The only thing I remember from the first trailer was this little robot that looked like a dustbin falling over with a clang. The whole cinema laughed. We thought it was ridiculous. I’ve just seen it again online and there’s a horrible voice-over too.

So I sat down to watch it in 1977, 13 or 14 years old, without high hopes. And then it performed that trick that cinema sometimes does. Star Wars reached out of the screen, wrapped a hand round me, and pulled me into its world. I was immersed, taken through time unaware, with a big, goofy smile on my face. I already liked science fiction – Arthur C Clarke, Ursula Le Guin, Isaac Asimov, Alfred Bester, Philip K Dick – but this was something else. It was science fiction and romance and a Western and cliff-hangers and jokes and pure escapism and shiny chrome and lasers and mammoth spaceships. To a boy sitting in the shabby Lewisham Odeon, in the seventies, the beige decade, it was joy. It was pure magic.

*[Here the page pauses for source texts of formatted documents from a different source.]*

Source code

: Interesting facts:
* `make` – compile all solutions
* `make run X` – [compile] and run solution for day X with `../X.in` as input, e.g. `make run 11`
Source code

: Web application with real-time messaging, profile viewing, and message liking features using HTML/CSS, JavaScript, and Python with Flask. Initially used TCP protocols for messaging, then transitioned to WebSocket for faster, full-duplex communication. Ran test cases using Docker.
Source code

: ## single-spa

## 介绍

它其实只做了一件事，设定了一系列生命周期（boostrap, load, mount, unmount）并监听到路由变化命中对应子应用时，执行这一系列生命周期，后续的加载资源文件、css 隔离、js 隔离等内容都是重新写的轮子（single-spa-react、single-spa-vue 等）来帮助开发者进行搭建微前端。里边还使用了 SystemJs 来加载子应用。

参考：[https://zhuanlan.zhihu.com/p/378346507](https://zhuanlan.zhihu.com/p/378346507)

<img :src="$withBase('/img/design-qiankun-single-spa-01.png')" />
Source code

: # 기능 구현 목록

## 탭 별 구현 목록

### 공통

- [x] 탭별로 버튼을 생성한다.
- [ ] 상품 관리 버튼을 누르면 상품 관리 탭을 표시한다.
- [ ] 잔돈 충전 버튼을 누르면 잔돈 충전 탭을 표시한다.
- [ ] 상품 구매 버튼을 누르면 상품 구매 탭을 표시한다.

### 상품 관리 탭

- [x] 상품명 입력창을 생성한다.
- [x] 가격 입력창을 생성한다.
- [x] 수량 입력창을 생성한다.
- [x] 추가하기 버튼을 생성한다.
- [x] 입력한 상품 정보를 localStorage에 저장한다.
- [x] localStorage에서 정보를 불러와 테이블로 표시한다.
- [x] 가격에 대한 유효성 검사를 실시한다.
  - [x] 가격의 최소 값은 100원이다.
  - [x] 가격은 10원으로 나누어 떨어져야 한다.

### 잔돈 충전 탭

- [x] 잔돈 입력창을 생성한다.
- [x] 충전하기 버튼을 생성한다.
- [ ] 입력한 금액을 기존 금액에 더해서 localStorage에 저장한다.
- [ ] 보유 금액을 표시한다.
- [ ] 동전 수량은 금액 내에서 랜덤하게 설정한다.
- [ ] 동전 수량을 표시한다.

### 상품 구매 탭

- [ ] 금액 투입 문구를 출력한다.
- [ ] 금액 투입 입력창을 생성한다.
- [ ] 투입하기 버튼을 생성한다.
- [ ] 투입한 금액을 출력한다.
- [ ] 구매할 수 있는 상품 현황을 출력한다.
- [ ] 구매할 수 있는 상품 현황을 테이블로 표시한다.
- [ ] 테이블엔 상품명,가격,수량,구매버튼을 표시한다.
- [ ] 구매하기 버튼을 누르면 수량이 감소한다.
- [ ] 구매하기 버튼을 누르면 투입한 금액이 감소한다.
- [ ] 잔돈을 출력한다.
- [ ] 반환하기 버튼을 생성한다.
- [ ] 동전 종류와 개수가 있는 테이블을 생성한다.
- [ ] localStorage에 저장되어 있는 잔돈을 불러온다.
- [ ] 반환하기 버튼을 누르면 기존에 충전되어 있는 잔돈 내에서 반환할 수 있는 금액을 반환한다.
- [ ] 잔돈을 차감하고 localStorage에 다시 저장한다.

The thrum of fantasy, adventure and possibility was always there after that. The buzz of a light sabre, the breathing of Darth Vader, that sense of the endless well of space existing around us. It has been with me, always.

So I saw Empire with my mate Phil in London one evening a couple of years later. Then a mini marathon of all three films when they premiered ROTJ. Then the prequels, which had their moments, and now we live with constant Star Wars and the magic’s a bit diluted.

But it’s still there. The music puts that goofy smile back on my face. That sense of fantastic stories within reach, of possibility, existing under the skin of ordinary life. Still there.